### Task inputs
┌──
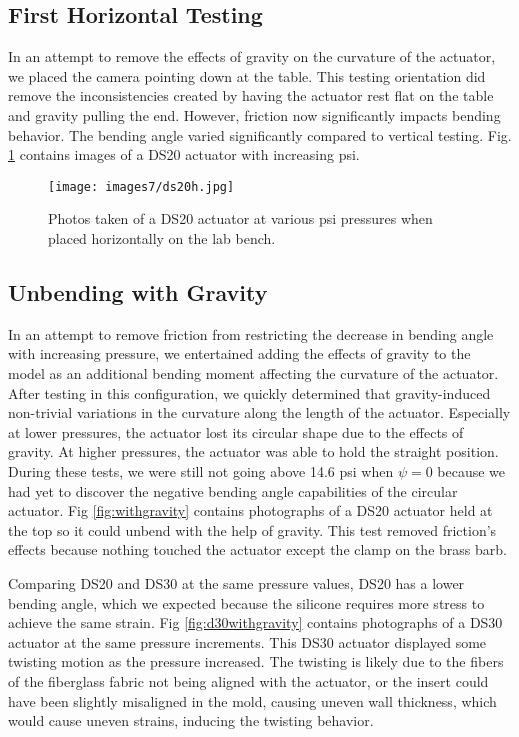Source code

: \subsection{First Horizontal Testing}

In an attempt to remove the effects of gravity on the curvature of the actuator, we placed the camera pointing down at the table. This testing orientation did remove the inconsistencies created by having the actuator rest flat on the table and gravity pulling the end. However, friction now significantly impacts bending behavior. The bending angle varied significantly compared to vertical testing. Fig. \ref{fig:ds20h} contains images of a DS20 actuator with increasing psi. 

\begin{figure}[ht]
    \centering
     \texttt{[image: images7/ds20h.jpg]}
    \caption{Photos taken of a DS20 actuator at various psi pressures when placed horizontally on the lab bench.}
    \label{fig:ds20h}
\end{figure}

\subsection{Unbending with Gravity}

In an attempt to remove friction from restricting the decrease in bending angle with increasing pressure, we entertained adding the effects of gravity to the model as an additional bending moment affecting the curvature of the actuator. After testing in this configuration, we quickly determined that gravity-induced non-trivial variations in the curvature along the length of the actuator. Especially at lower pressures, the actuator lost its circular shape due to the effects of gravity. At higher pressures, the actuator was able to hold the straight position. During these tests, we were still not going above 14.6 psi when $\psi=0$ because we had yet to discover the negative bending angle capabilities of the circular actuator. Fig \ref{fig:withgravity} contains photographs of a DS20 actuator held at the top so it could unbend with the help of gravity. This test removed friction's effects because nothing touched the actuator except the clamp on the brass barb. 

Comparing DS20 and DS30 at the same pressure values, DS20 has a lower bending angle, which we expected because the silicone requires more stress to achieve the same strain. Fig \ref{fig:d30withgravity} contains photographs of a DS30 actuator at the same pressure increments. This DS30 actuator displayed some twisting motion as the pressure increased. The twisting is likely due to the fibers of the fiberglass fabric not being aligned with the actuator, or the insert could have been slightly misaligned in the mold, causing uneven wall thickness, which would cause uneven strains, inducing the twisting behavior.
└──
┌──
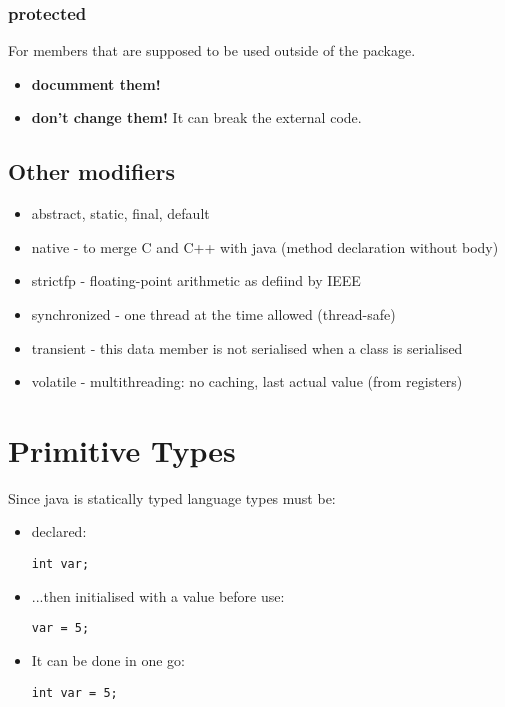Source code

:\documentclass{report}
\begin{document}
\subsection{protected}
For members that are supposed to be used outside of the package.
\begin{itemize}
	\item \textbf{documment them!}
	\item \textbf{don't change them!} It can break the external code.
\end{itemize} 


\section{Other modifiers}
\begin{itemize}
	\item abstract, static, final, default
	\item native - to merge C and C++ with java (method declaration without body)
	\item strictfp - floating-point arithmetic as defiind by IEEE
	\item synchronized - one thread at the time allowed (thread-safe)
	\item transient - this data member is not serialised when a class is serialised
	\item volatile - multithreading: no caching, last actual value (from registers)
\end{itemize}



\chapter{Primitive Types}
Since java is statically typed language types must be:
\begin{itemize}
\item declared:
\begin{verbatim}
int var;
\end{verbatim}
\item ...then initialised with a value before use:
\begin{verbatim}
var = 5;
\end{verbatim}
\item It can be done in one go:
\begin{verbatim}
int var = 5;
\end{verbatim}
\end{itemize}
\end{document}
└──
### What the task asks
Report, as a bare number, how many lines above contain the string "because".

### Response to the task
2